Dann die Kritik der neuen Generation. „Aber Sie müssen von Rauch leben, ich meine, so werden wir reduziert? – fügte er hinzu – Die Menschen der Vergangenheit, die leider lebenslang im Gefängnis landeten, aber wer hat über den Rauchblock gesprochen? Das heißt, wenn sie Ihnen eine rauchgefüllte Rede halten mussten, taten sie dies, weil ein Schiff voller Rauch im Anmarsch war. Wenn Sie mit Geschäftsleuten sprechen, lachen sie Ihnen ins Gesicht. Aber was ist das für ein Geschäft? Wir sind zu tief, wir liegen am Boden, Jungs. Wir denken, wir machen Geschäfte, heute sind es andere. Ich sage: Wir waren zuerst da, heute machen es andere, … wir sind die Zigeuner.“
Geschäfte mit Schutzgelderpressung, Online-Gaming und Drogen: «300 Tausend auf einmal»
Und doch ist die Cosa Nostra noch immer in der Lage, Geld zu verdienen: mit organisierter Kriminalität, mit Online-Glücksspielen und mit Drogenhandel. „Hören Sie, das Ding kommt Ende … nächster Woche … und Sie müssen organisieren, wo es hinkommt, und es dann verteilen … in vier, fünf Schlägen, können Sie das Ding nicht unterbringen?“, sagte der Chef von Tommaso Natale, der nicht wusste, dass er abgehört wurde. „Im Handumdrehen…im Handumdrehen! … verdammt, ich sage dir, sobald ich da bin, müssen wir auf die Toilette!», antwortete sein treuester Anhänger. „Dreihunderttausend Euro pro Schuss“, erklärte er und bezifferte dann den Gewinn.
Das Fehlen prominenter Persönlichkeiten versuchen die Mafiabosse, die nostalgisch an die alten Zeiten zurückdenken, durch hochwertige Verbindungen wettzumachen.

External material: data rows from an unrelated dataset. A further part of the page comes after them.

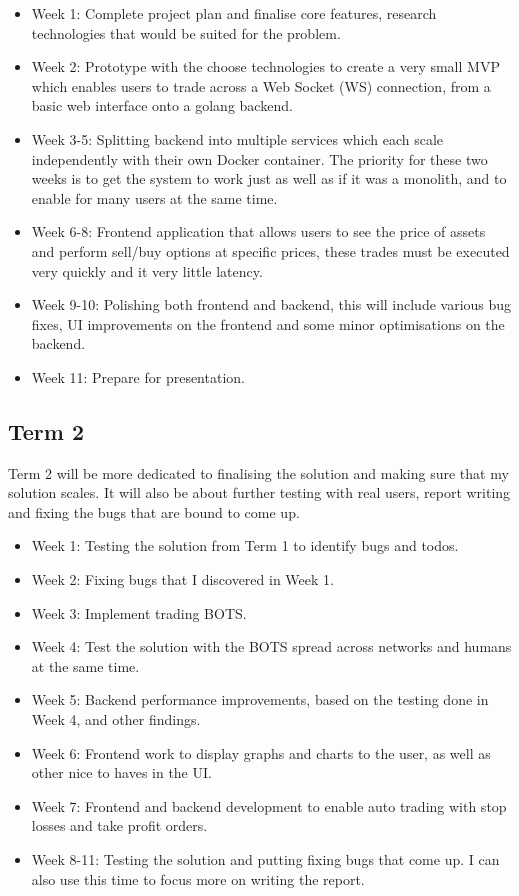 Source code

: \documentclass[titlepage]{article}
\begin{document}
\begin{itemize}
	\item Week 1: Complete project plan and finalise core features, research technologies that would be suited for the problem.
	\item Week 2: Prototype with the choose technologies to create a very small MVP which enables users to trade across a Web Socket (WS) connection, from a basic web interface onto a golang backend.
  \item Week 3-5: Splitting backend into multiple services which each scale independently with their own Docker container. The priority for these two weeks is to get the system to work just as well as if it was a monolith, and to enable for many users at the same time.
	\item Week 6-8: Frontend application that allows users to see the price of assets and perform sell/buy options at specific prices, these trades must be executed very quickly and it very little latency.
	\item Week 9-10: Polishing both frontend and backend, this will include various bug fixes, UI improvements on the frontend and some minor optimisations on the backend.
	\item Week 11: Prepare for presentation.
\end{itemize}

\subsection{Term 2}
Term 2 will be more dedicated to finalising the solution and making sure that my solution scales. It will also be about further testing with real users, report writing and fixing the bugs that are bound to come up.

\begin{itemize}
	\item Week 1: Testing the solution from Term 1 to identify bugs and todos.
	\item Week 2: Fixing bugs that I discovered in Week 1.
  \item Week 3: Implement trading BOTS.
  \item Week 4: Test the solution with the BOTS spread across networks and humans at the same time.
  \item Week 5: Backend performance improvements, based on the testing done in Week 4, and other findings.
  \item Week 6: Frontend work to display graphs and charts to the user, as well as other nice to haves in the UI.
	\item Week 7: Frontend and backend development to enable auto trading with stop losses and take profit orders.
  \item Week 8-11: Testing the solution and putting fixing bugs that come up. I can also use this time to focus more on writing the report.
\end{itemize}
\end{document}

Wie die, über die ein Mafiaboss informiert wird. „Da ist ein Junge, den Sie nicht kennen“, sagen sie ihm. „Er heißt Guido und ist gut. Im Vergleich zu vor ein paar Jahren ist er dreihundertmal besser, glauben Sie mir. Guido ist schlau.“ Sagen wir mal, dieses Leben liegt ihm im Blut… verstehen Sie, was ich Ihnen sagen will… und ich sage Ihnen, dass er es ernst meint und wir auf eine gemeinsame Zukunft hoffen.“
Und der nächste, der dazugestoßen wäre, wäre Salvatore Scaduto gewesen, Sohn des Lebenslänglichen Giovanni und Neffe von Michele Greco, „dem Papst“.

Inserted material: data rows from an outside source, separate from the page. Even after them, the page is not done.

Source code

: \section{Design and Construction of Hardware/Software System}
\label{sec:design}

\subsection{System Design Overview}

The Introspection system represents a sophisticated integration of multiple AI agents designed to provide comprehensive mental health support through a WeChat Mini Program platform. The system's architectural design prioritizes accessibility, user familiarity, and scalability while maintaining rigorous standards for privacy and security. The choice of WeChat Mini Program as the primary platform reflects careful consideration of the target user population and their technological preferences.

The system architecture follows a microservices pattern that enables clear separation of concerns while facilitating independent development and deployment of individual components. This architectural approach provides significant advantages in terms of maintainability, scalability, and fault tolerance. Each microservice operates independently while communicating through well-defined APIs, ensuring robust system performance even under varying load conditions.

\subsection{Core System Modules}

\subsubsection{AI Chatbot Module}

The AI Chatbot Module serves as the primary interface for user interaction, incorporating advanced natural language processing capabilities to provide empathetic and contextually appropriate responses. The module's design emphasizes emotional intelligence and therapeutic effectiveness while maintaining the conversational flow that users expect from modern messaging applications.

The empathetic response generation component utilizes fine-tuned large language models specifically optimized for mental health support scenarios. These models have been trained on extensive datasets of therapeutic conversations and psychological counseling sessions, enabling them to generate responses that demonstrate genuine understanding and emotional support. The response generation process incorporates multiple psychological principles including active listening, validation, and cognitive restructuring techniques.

Dark Web zum Kauf von Waffen und „Ehen“ mit dem Clan
Wir befinden uns in der Schwebe zwischen der Zukunft mit Clans, die Waffen im Darknet kaufen und nicht verfolgbare Mobiltelefone verwenden, und der Vergangenheit mit den alten Regeln, wie die Untersuchung der DDA zeigt. Sie zeigt, dass Ehrenmänner immer noch die Unauflöslichkeit des assoziativen Bundes im Vergleich zum Sakrament der Ehe bekennen.
«Cosa nostra? ta maritasti sta mugghieri e ta puorti finu a vita», dice un uomo d’onore.
„Cosa nostra? Du hast diese Frau geheiratet und wirst sie dein Leben lang haben“, sagt ein Ehrenmann.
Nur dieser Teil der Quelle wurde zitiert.